The Dimas’s have owned the Williston Townhouse Diner for the last 15 years, expanding with the help of Alex Mastoras and Bill Rousseas, family friends from their church, who each own 15 percent of the restaurant.

“I knew their character and I needed to partner with someone with good qualities, so that’s why I decided to be partners with them,” Dimas said

Dimas said he and his business partners looked at other diners throughout the North Shore, but ultimately chose the Old Westbury location because of its proximity to the Williston Townhouse and the relationships he’s cultivated with the surrounding community.

“From my experience, the previous owners in the last few years, for whatever reason, were letting go of the place and stopped taking care of their customers,” Dimas said. “It got to the point where they lost control of the place.”

Dimas and his partners changed the name of the restaurant from the Seacrest to the Old Westbury Diner and conducted major renovation projects to both the interior and exterior of the property.

A Facebook page for the Old Westbury Diner has also been created, and in the coming weeks Dimas said he plans to advertise the restaurant’s new ownership to the community.

“It has no resemblance to the old place,” Dimas said. “We’re trying to completely distance ourselves from the previous owner. People in this community have known us for a long time because the Townhouse is up the road, and we want to make sure people know it is us that are running the place.”

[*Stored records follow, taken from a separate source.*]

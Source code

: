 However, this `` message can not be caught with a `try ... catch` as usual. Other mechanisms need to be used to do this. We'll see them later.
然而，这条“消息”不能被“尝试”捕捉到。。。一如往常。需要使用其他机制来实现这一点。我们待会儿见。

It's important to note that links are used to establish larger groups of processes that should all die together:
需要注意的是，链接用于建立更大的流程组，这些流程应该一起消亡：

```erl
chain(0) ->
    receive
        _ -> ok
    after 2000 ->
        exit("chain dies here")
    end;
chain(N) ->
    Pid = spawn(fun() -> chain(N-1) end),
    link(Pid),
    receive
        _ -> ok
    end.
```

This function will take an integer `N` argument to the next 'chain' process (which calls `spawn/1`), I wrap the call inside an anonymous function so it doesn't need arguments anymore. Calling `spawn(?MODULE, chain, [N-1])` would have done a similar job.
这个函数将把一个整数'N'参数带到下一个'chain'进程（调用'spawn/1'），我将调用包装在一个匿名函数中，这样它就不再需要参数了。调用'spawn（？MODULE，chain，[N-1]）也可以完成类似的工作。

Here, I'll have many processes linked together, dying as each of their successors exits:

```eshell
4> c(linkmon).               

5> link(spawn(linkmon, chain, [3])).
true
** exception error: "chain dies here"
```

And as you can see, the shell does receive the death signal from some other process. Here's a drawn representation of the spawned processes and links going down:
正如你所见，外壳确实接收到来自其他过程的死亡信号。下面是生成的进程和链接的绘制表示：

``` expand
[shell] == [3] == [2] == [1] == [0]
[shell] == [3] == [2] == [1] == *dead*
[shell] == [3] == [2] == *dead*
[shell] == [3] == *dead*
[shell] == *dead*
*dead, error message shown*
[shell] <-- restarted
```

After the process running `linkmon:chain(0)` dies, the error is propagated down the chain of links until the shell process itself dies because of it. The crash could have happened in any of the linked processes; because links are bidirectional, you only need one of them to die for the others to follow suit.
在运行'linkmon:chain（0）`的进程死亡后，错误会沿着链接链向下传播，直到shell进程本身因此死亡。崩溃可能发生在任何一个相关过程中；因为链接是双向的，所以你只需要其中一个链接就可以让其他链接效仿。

Dimas said the Old Westbury Diner also differs from the Townhouse in that the new location’s larger kitchen and seating areas offer a more “high-end” restaurant experience, providing for more menu options. 

Now responsible for two diners, Dimas said he and his family, which oversee the kitchen and wait staffs, will have to get used to traveling to each location, sometimes multiple times in the same day.

“It’s a little hard, but we’re coping,” Dimas said. “Everybody’s doing a little bit of everything, but we’ll get there.”